The U.S. Department of Justice announced July 1 that Visa had changed its rules to allow PINless debit card transactions when the signature requirement on signature-based debit card purchases is waived. The change came in the wake of a DoJ probe and parallel investigations by the attorneys general of New York, Ohio, and the District of Columbia (Digital Transactions News, July 2). Under its old rules, Visa had prohibited banks from allowing merchants to waive entry of a PIN for most non-Visa debit transactions initiated from Visa-branded debit cards, including small-ticket (under $25) transactions in certain merchant categories, and almost all Internet transactions, even if the signature requirement had been waived, according to the DoJ.
A Visa spokesperson says Visa implemented the rule to address questions about what was and was not a Visa transaction, but the DoJ and the attorneys general saw it as giving Visa an unfair leg up on rival debit networks.
The DoJ’s reference to the Web, where PIN-based debit cards are virtually absent as a payment option for one-time purchases, triggered speculation that an online door might be opening for PIN-based debit cards. But the Visa change will have its most immediate effect on point-of-sale debit transactions. Visa check cards, like their MasterCard equivalents, typically carry the logos of one or more EFT networks, often the Visa-owned Interlink network but also First Data Corp.’s Star, Discover Financial Services’ Pulse, Metavante Corp.’s NYCE, or Fiserv Inc.’s Accel/Exchange. Some merchants program their POS terminals for “PIN prompting” to initiate a PIN-based debit transaction, which costs merchants less than a signature-based one, when a dual-function debit card is swiped. In cases where the signature requirement would be waived, Visa debit card holders can now swipe their cards without having to take the extra step of entering a PIN. Issuers will need to inform their cardholders about how such options work, according to the Visa spokesperson, and merchants that make non-Visa networks their default debit card choice will need to give cardholders the option of using Visa if they want, according to a release from the D.C. attorney general’s office.
Roth sees few consumers caring about the issue. So while a legal impediment to PIN-debit has been removed—something of concern to competition authorities—the practical effect will be small, she predicts.
But PINless debit is evolving quickly, adds Roth’s colleague, Brian Riley, TowerGroup’s director of bank card research. “It’s a very new area,” he says, noting that Interac, Canada’s national PIN-debit network, is upping its threshold for PIN entry to $50. While Interac doesn’t operate directly in the U.S., its change shows how a network can make POS PIN-debit more attractive to consumers and merchants.

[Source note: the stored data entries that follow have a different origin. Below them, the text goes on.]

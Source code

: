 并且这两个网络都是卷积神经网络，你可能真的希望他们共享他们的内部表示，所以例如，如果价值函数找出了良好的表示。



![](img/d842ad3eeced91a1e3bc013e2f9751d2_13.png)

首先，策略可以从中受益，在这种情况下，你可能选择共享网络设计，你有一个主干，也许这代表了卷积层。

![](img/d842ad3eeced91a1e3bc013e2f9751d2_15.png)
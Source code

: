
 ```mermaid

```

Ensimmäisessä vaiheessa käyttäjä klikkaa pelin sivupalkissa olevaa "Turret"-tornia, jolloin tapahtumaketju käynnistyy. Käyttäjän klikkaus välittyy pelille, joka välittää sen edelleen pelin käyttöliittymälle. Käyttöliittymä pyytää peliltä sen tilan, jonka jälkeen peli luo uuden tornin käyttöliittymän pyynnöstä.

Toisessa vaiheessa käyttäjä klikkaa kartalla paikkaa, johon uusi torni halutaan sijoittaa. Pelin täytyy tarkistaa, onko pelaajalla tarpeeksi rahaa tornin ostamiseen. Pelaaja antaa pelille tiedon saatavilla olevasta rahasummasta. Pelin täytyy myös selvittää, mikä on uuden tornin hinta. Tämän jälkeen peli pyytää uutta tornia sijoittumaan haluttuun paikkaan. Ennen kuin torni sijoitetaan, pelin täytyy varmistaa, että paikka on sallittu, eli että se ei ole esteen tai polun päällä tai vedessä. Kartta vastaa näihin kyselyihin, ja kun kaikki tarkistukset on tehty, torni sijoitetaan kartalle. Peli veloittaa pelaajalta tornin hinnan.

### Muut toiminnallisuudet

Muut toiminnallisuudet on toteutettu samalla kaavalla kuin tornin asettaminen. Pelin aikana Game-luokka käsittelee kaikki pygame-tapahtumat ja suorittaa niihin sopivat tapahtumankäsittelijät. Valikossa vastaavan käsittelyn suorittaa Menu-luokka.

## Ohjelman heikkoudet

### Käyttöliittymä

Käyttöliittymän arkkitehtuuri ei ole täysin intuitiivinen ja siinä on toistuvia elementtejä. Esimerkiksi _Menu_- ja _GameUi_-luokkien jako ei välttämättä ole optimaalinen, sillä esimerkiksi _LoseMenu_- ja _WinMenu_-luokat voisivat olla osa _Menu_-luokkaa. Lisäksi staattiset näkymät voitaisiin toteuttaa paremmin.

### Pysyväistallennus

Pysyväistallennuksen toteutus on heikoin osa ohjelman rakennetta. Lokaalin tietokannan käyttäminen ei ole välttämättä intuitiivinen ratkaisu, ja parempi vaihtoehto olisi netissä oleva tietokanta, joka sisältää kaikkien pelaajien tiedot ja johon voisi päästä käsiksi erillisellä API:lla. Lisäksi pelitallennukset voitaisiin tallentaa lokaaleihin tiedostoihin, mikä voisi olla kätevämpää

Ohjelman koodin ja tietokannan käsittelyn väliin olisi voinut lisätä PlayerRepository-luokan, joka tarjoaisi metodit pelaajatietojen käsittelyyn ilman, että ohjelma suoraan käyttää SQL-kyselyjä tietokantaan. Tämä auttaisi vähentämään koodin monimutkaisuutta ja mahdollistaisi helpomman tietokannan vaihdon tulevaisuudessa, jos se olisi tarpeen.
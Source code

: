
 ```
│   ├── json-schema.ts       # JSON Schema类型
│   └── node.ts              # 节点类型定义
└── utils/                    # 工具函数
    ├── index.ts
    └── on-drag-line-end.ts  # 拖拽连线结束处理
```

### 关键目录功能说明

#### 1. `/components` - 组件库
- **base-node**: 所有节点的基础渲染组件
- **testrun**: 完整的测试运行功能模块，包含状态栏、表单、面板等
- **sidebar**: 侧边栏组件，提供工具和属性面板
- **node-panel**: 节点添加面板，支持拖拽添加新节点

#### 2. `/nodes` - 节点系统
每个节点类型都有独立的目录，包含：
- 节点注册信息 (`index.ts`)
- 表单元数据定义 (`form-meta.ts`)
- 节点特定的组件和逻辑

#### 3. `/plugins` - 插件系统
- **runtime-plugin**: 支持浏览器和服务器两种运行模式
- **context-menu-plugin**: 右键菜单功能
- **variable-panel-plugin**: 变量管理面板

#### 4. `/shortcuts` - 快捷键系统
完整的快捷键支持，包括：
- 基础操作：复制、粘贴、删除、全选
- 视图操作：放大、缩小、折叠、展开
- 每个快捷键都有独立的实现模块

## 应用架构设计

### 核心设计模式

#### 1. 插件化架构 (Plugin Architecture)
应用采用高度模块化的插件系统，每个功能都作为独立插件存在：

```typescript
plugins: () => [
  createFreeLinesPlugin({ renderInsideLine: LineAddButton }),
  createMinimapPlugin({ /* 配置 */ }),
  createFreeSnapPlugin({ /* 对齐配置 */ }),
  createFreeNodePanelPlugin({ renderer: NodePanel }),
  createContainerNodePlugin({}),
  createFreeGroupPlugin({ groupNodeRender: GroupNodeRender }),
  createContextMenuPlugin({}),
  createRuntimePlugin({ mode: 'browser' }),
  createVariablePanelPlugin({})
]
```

Regarding PIN debit on the Web, however, the EFT networks still have the same operational concerns they had before the Visa rule change, issues that have largely prevented PIN-based debit cards from gaining any measurable share of e-commerce transaction volume. They include complicated connection issues and risk controls that would be employed should PIN authentication be waived for one-time retail purchases. With PIN entry on computers presenting high operational and marketing hurdles, those kinds of concerns have largely confined online PINless debit to bill payments, a low-risk category because of the pre-established relationship between biller and customer. “The EFT networks have been very conservative,” says Roth. She adds that the Visa rule change “is a good thing, but as far as opening up all kinds of doors, I don’t think so.”